_Problem to solve_
Your answer should show every line of the material below that includes "nums".

· · ·

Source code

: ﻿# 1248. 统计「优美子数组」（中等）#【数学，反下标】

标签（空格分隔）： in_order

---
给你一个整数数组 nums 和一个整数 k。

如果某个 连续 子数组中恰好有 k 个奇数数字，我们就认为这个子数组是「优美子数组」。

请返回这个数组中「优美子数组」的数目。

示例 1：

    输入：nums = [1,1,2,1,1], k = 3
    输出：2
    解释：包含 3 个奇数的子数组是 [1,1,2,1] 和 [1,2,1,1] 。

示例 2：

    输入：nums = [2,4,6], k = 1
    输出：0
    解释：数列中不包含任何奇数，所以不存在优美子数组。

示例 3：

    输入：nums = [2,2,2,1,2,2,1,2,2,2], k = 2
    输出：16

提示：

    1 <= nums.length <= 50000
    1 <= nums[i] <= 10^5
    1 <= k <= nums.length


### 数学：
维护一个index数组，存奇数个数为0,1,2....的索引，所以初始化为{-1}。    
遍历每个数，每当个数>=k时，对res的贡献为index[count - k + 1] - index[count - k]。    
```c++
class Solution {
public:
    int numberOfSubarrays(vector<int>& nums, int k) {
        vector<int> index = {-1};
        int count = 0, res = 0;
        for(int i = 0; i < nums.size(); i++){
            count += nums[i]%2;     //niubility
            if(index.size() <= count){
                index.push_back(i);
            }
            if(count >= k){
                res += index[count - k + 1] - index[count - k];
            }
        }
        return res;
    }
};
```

· · ·

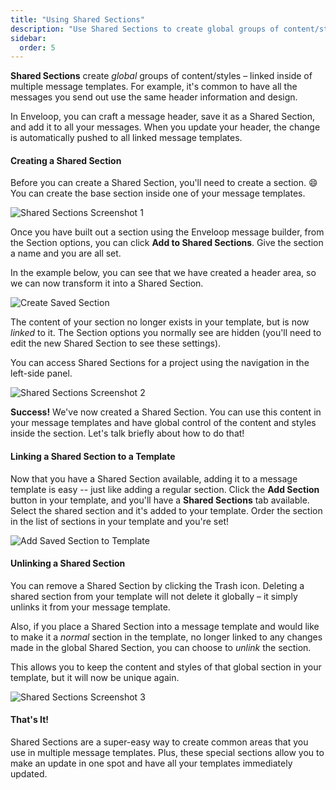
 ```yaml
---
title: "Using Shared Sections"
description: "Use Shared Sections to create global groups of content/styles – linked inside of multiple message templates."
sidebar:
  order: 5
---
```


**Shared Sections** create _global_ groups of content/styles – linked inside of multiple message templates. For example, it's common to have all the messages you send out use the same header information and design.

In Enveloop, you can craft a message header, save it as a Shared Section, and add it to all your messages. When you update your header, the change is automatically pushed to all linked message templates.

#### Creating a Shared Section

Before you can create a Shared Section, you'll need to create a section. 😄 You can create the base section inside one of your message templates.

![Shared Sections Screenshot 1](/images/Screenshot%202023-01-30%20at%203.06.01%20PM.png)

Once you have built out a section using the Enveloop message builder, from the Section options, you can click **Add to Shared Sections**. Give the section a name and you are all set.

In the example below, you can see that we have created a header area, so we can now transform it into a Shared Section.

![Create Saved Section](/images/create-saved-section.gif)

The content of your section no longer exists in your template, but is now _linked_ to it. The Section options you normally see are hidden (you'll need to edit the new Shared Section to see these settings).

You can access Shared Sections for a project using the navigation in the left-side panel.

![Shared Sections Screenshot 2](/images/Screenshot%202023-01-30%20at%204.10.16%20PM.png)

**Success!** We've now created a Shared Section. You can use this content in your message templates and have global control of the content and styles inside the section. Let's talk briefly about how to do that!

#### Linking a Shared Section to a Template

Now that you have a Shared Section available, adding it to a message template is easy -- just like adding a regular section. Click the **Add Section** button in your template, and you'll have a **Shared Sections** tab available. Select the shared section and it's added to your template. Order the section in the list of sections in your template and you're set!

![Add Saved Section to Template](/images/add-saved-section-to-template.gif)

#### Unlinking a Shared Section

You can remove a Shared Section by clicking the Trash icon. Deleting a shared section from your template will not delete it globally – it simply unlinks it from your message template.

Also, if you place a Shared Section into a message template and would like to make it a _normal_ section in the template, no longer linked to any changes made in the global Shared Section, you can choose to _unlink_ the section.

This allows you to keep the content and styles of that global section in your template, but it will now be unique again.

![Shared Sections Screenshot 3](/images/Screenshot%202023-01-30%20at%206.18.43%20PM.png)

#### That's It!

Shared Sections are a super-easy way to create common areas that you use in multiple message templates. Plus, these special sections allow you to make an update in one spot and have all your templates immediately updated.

· · ·

_Solution below_
给你一个整数数组 nums 和一个整数 k。
    输入：nums = [1,1,2,1,1], k = 3
    输入：nums = [2,4,6], k = 1
    输入：nums = [2,2,2,1,2,2,1,2,2,2], k = 2
    1 <= nums.length <= 50000
    1 <= nums[i] <= 10^5
    1 <= k <= nums.length
    int numberOfSubarrays(vector<int>& nums, int k) {
        for(int i = 0; i < nums.size(); i++){
            count += nums[i]%2;     //niubility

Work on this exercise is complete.